Problem requirements: Transcribe exactly the span of lines that begins the records and ends with the line holding "চাঁদের আলোর মতো একবার রাত্রির সাগরে", both boundary lines included.

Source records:
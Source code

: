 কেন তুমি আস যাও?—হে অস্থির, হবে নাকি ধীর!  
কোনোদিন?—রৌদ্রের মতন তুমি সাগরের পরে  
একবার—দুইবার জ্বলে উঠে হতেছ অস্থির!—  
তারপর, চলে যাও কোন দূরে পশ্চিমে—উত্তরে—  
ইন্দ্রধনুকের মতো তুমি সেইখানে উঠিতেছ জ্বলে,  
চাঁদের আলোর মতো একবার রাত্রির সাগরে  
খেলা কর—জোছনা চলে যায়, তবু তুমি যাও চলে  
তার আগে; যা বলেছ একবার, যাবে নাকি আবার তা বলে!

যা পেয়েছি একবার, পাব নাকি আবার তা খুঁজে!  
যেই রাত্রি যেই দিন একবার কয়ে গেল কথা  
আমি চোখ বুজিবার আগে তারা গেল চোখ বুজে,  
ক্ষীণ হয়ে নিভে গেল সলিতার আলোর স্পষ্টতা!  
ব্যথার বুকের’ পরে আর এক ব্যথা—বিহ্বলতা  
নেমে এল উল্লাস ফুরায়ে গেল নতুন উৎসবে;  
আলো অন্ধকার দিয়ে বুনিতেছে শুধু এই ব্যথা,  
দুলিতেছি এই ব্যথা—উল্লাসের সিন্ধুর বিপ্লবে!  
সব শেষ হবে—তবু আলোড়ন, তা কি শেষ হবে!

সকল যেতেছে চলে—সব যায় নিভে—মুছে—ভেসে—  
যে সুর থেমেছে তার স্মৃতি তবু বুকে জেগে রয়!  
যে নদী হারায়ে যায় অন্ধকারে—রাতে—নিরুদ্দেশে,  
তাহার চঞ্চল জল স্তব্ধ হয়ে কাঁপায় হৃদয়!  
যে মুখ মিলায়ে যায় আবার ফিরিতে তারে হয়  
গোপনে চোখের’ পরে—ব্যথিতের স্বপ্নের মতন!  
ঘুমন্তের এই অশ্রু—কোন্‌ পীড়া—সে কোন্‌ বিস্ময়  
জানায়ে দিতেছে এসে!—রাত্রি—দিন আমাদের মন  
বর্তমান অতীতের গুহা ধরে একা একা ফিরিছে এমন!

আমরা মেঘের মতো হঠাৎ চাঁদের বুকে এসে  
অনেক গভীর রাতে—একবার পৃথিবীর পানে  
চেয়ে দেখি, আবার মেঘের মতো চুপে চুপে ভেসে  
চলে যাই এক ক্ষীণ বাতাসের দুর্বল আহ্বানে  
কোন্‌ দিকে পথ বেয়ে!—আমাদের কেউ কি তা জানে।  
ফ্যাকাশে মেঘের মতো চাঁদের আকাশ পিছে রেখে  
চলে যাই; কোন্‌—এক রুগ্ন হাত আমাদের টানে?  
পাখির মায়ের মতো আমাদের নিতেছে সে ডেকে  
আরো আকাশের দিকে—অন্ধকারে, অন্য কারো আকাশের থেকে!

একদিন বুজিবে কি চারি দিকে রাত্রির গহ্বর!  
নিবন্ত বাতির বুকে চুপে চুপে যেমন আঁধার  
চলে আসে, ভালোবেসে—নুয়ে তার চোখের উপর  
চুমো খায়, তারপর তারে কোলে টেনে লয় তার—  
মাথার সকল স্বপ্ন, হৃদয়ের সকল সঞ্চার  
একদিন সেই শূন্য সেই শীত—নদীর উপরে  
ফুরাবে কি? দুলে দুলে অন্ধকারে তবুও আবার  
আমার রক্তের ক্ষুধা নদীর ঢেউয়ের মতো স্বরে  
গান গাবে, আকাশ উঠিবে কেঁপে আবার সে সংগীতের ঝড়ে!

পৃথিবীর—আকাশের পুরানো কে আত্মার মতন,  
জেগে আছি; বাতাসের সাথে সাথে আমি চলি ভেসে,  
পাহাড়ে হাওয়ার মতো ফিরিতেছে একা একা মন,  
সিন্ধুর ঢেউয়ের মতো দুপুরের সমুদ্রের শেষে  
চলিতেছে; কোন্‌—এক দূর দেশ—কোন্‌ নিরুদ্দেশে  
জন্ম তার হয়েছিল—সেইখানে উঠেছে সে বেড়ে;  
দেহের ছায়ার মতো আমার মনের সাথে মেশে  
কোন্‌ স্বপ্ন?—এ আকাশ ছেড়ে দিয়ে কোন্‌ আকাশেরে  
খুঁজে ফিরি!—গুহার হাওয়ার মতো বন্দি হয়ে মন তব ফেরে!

Task output:
Source code

: কেন তুমি আস যাও?—হে অস্থির, হবে নাকি ধীর!  
কোনোদিন?—রৌদ্রের মতন তুমি সাগরের পরে  
একবার—দুইবার জ্বলে উঠে হতেছ অস্থির!—  
তারপর, চলে যাও কোন দূরে পশ্চিমে—উত্তরে—  
ইন্দ্রধনুকের মতো তুমি সেইখানে উঠিতেছ জ্বলে,  
চাঁদের আলোর মতো একবার রাত্রির সাগরে  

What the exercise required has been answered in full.